Now, he’s created a space for others to feel the same peace and purpose while connecting community.
The words Love First are visible on the letter-board in the front window. Music fills the air and so does a sense of comfort and ease. The front door is left open to welcome foot traffic off Pendleton Street and the sounds of the neighborhood.
One of the first plants that A.J. loved and cared for was the Staghorn fern, which now hangs on homemade wooden mounts in his shop. Arellano restocks his shop weekly, filling his space with both familiar and exotic greenery. Fiddle leaf fig plants stand tall in corners, while monstera deliciosa arch toward sunlight. Golden pothos hang from the ceiling in baskets.
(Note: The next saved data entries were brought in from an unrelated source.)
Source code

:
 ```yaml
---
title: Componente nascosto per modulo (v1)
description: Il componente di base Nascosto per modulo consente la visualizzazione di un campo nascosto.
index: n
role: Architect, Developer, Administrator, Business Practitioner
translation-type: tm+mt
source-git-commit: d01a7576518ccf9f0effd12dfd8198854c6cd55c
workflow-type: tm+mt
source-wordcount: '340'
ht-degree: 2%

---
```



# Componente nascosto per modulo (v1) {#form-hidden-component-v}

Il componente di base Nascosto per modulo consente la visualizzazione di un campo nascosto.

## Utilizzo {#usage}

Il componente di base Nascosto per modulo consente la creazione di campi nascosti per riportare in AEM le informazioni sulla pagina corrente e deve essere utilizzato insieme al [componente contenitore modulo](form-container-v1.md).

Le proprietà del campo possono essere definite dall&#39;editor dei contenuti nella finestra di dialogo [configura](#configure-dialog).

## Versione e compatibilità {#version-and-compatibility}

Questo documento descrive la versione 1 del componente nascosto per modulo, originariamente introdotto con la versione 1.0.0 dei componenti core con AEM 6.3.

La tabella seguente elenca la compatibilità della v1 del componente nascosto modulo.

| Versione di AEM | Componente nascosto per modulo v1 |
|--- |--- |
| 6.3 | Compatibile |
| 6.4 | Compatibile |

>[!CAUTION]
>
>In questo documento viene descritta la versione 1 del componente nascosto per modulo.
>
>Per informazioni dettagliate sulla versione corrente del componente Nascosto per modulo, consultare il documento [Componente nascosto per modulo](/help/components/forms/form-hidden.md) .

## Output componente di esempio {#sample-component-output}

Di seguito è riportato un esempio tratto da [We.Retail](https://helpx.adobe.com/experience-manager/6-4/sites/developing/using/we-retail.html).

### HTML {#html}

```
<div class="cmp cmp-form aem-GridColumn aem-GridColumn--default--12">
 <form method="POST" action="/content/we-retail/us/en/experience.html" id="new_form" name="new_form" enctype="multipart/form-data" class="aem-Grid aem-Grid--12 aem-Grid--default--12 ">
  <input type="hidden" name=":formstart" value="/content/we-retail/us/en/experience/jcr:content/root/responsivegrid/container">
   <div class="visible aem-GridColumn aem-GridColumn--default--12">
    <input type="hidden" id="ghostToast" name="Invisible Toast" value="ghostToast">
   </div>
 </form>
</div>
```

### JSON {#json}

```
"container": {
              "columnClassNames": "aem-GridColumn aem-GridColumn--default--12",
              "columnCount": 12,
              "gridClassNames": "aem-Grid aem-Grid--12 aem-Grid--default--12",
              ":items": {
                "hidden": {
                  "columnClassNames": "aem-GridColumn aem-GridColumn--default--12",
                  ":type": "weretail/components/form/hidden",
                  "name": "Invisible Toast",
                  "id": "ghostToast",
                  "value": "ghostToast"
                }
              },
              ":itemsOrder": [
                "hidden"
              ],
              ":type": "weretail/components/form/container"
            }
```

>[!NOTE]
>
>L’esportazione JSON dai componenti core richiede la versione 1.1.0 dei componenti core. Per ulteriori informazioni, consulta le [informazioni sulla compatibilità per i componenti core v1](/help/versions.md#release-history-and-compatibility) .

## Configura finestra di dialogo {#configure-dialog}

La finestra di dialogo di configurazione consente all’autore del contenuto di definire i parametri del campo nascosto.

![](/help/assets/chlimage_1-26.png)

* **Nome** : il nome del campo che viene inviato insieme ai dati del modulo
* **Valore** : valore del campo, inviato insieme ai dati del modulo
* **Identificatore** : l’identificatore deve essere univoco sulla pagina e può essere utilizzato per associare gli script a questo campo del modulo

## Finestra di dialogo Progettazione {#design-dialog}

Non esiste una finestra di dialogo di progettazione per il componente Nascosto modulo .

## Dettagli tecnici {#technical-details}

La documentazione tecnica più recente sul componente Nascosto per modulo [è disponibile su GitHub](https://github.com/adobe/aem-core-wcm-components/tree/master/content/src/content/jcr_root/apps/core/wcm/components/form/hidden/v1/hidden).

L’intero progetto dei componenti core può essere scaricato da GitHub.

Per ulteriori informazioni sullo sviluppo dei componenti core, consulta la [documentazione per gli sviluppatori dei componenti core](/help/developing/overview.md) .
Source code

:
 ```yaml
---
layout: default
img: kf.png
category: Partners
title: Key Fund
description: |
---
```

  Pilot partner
Fuzzy asparagus ferns are displayed on shelves inviting to be touched.
Natural light bounces off a mirrored disco ball and dances on the walls and across the small jungle A.J. has created. The leaves shimmer, blowing in the breeze. The shelves are stocked with art of local artists and friends, such as Claire Oliver, Julius Ferguson, Katie Fenske, K.C. Christmas, Daniel Crawford, Liz Oveson, Hollowed Earth Pottery, Elemental Ceremony, Geminii Moon, Jocie Pots, and Aaron Hodges. These artists are a reflection of the creative community coming alive in the Village.
A.J. also specializes in plant installations for the home and workplace and creates happy, green spaces for people to enjoy. You can spot his plant installations in the Village at coworking space Atlas Local.
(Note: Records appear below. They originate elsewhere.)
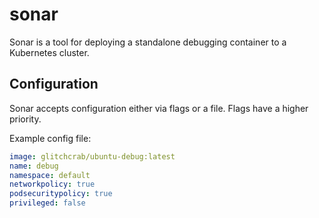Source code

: # sonar

Sonar is a tool for deploying a standalone debugging container to a Kubernetes cluster.

## Configuration

Sonar accepts configuration either via flags or a file. Flags have a higher priority.

Example config file:

```yaml
image: glitchcrab/ubuntu-debug:latest
name: debug
namespace: default
networkpolicy: true
podsecuritypolicy: true
privileged: false
```
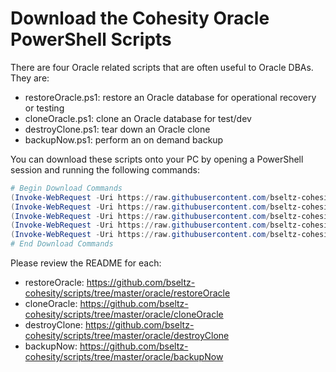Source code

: # Download the Cohesity Oracle PowerShell Scripts

There are four Oracle related scripts that are often useful to Oracle DBAs. They are:

* restoreOracle.ps1: restore an Oracle database for operational recovery or testing
* cloneOracle.ps1: clone an Oracle database for test/dev
* destroyClone.ps1: tear down an Oracle clone
* backupNow.ps1: perform an on demand backup

You can download these scripts onto your PC by opening a PowerShell session and running the following commands:

```powershell
# Begin Download Commands
(Invoke-WebRequest -Uri https://raw.githubusercontent.com/bseltz-cohesity/scripts/master/powershell/cohesity-api/cohesity-api.ps1).content | Out-File cohesity-api.ps1; (Get-Content cohesity-api.ps1) | Set-Content cohesity-api.ps1
(Invoke-WebRequest -Uri https://raw.githubusercontent.com/bseltz-cohesity/scripts/master/oracle/restoreOracle/restoreOracle.ps1).content | Out-File restoreOracle.ps1; (Get-Content restoreOracle.ps1) | Set-Content restoreOracle.ps1
(Invoke-WebRequest -Uri https://raw.githubusercontent.com/bseltz-cohesity/scripts/master/oracle/cloneOracle/cloneOracle.ps1).content | Out-File cloneOracle.ps1; (Get-Content cloneOracle.ps1) | Set-Content cloneOracle.ps1
(Invoke-WebRequest -Uri https://raw.githubusercontent.com/bseltz-cohesity/scripts/master/oracle/destroyClone/destroyClone.ps1).content | Out-File destroyClone.ps1; (Get-Content destroyClone.ps1) | Set-Content destroyClone.ps1
(Invoke-WebRequest -Uri https://raw.githubusercontent.com/bseltz-cohesity/scripts/master/oracle/backupNow/backupNow.ps1).content | Out-File backupNow.ps1; (Get-Content backupNow.ps1) | Set-Content backupNow.ps1
# End Download Commands
```

Please review the README for each:

* restoreOracle: <https://github.com/bseltz-cohesity/scripts/tree/master/oracle/restoreOracle>
* cloneOracle: <https://github.com/bseltz-cohesity/scripts/tree/master/oracle/cloneOracle>
* destroyClone: <https://github.com/bseltz-cohesity/scripts/tree/master/oracle/destroyClone>
* backupNow: <https://github.com/bseltz-cohesity/scripts/tree/master/oracle/backupNow>
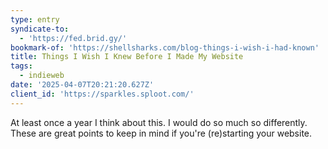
 ```yaml
---
type: entry
syndicate-to:
  - 'https://fed.brid.gy/'
bookmark-of: 'https://shellsharks.com/blog-things-i-wish-i-had-known'
title: Things I Wish I Knew Before I Made My Website
tags:
  - indieweb
date: '2025-04-07T20:21:20.627Z'
client_id: 'https://sparkles.sploot.com/'
---
```

At least once a year I think about this. I would do so much so differently. These are great points to keep in mind if you're (re)starting your website.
A young man walks by and curiously peeks in through the glass. A.J. invites him in; the man lives nearby and grew up only a couple of blocks away, having spent his entire life living in the neighborhood. He immediately walks to a large plant on one of the shelves, an Imperial Red, and touches its leaves in his hands.
This young man makes macrame planters for plants just like the ones A.J. sells in the shop. They exchange information. He flashes his excited smile and looks around the room, eyes wide in awe and appreciation for all that is there, and says gratefully, loudly to A.J., “It’s about time, Greenville!”
A reminder that more is growing here than only plants.